● **Data for review**:

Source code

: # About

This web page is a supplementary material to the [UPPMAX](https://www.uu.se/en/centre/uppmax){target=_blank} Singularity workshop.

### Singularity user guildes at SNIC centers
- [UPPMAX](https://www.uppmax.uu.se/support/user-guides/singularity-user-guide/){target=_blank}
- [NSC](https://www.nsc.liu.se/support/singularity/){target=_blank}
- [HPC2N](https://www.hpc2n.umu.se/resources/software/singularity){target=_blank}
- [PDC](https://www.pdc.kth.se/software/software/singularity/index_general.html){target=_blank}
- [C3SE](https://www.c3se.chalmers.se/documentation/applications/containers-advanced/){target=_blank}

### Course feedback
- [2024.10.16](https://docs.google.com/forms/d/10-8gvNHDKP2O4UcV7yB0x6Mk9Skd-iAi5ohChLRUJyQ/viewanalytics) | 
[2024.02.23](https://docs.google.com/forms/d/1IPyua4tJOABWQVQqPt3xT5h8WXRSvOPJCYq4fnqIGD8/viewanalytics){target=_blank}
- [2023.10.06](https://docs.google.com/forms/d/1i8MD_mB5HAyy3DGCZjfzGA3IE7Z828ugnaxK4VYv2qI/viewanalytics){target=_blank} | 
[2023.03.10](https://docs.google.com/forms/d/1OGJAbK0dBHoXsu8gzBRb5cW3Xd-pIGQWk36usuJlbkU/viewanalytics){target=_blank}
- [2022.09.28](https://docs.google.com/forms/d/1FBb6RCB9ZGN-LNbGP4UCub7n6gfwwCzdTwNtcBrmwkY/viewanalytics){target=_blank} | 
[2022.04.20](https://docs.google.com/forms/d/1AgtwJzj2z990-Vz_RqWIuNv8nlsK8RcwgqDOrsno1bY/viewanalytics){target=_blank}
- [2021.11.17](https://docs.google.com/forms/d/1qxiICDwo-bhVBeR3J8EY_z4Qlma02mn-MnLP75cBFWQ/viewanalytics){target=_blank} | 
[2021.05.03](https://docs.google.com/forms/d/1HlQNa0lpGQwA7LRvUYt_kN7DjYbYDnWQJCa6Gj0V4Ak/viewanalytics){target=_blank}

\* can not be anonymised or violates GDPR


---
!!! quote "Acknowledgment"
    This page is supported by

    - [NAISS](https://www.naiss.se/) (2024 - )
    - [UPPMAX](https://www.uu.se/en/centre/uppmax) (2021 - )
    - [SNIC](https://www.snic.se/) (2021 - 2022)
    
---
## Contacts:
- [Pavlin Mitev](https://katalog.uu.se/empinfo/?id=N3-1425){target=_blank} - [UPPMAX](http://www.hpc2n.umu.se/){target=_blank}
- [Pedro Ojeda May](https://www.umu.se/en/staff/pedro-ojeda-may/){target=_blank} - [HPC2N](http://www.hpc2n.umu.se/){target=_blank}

● **Exercise**: The records above are to be copied in full, exactly as written.

● **Exercise solution**:
Source code

: # About

This web page is a supplementary material to the [UPPMAX](https://www.uu.se/en/centre/uppmax){target=_blank} Singularity workshop.

### Singularity user guildes at SNIC centers
- [UPPMAX](https://www.uppmax.uu.se/support/user-guides/singularity-user-guide/){target=_blank}
- [NSC](https://www.nsc.liu.se/support/singularity/){target=_blank}
- [HPC2N](https://www.hpc2n.umu.se/resources/software/singularity){target=_blank}
- [PDC](https://www.pdc.kth.se/software/software/singularity/index_general.html){target=_blank}
- [C3SE](https://www.c3se.chalmers.se/documentation/applications/containers-advanced/){target=_blank}

### Course feedback
- [2024.10.16](https://docs.google.com/forms/d/10-8gvNHDKP2O4UcV7yB0x6Mk9Skd-iAi5ohChLRUJyQ/viewanalytics) | 
[2024.02.23](https://docs.google.com/forms/d/1IPyua4tJOABWQVQqPt3xT5h8WXRSvOPJCYq4fnqIGD8/viewanalytics){target=_blank}
- [2023.10.06](https://docs.google.com/forms/d/1i8MD_mB5HAyy3DGCZjfzGA3IE7Z828ugnaxK4VYv2qI/viewanalytics){target=_blank} | 
[2023.03.10](https://docs.google.com/forms/d/1OGJAbK0dBHoXsu8gzBRb5cW3Xd-pIGQWk36usuJlbkU/viewanalytics){target=_blank}
- [2022.09.28](https://docs.google.com/forms/d/1FBb6RCB9ZGN-LNbGP4UCub7n6gfwwCzdTwNtcBrmwkY/viewanalytics){target=_blank} | 
[2022.04.20](https://docs.google.com/forms/d/1AgtwJzj2z990-Vz_RqWIuNv8nlsK8RcwgqDOrsno1bY/viewanalytics){target=_blank}
- [2021.11.17](https://docs.google.com/forms/d/1qxiICDwo-bhVBeR3J8EY_z4Qlma02mn-MnLP75cBFWQ/viewanalytics){target=_blank} | 
[2021.05.03](https://docs.google.com/forms/d/1HlQNa0lpGQwA7LRvUYt_kN7DjYbYDnWQJCa6Gj0V4Ak/viewanalytics){target=_blank}

\* can not be anonymised or violates GDPR


---
!!! quote "Acknowledgment"
    This page is supported by

    - [NAISS](https://www.naiss.se/) (2024 - )
    - [UPPMAX](https://www.uu.se/en/centre/uppmax) (2021 - )
    - [SNIC](https://www.snic.se/) (2021 - 2022)
    
---
## Contacts:
- [Pavlin Mitev](https://katalog.uu.se/empinfo/?id=N3-1425){target=_blank} - [UPPMAX](http://www.hpc2n.umu.se/){target=_blank}
- [Pedro Ojeda May](https://www.umu.se/en/staff/pedro-ojeda-may/){target=_blank} - [HPC2N](http://www.hpc2n.umu.se/){target=_blank}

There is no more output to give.